[Exercise requirements]
Search the material below for the word "missing" and copy every line in which it occurs.

[Entries provided]
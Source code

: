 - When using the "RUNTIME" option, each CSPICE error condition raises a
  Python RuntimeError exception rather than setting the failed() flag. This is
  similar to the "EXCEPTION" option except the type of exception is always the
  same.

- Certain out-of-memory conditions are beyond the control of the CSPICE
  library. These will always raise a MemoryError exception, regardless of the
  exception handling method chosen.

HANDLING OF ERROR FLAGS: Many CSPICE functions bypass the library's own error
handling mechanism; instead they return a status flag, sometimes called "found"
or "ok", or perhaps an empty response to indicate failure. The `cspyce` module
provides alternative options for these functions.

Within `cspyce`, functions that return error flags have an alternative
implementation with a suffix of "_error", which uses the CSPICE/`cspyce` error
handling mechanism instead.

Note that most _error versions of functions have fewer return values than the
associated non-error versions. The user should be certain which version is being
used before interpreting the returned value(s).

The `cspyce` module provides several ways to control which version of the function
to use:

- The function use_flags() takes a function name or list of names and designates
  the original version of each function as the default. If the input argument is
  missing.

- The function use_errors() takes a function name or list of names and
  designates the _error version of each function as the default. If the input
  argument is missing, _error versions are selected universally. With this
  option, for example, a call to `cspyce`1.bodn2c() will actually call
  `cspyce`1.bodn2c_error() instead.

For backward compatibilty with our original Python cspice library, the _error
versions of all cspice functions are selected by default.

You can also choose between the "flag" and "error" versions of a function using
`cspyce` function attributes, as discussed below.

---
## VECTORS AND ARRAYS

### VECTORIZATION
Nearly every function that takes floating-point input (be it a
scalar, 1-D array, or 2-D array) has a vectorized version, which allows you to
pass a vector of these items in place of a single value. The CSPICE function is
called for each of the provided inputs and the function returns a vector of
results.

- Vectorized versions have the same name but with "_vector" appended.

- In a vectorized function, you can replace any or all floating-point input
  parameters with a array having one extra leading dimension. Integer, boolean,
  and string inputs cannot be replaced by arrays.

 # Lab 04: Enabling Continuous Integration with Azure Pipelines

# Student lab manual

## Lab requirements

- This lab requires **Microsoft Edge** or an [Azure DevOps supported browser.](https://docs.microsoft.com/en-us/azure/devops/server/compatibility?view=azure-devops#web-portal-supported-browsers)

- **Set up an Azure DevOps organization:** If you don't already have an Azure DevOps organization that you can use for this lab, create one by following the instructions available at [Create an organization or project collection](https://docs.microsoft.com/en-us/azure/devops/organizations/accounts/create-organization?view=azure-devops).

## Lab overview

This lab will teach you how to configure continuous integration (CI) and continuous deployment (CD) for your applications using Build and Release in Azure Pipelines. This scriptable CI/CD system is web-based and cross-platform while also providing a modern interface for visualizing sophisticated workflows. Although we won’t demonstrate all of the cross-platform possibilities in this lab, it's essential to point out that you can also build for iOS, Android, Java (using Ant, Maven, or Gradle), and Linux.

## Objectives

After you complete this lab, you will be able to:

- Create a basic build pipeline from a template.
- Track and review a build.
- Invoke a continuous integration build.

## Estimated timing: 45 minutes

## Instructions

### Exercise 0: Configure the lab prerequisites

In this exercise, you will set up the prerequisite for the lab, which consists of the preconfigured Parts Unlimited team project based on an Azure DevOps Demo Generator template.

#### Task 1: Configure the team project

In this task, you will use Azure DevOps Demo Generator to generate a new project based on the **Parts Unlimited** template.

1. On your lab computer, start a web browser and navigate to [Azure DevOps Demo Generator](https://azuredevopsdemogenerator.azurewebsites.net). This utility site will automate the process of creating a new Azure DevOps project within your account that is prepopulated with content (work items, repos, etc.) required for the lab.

[Answer section]
  missing.
  argument is missing, _error versions are selected universally. With this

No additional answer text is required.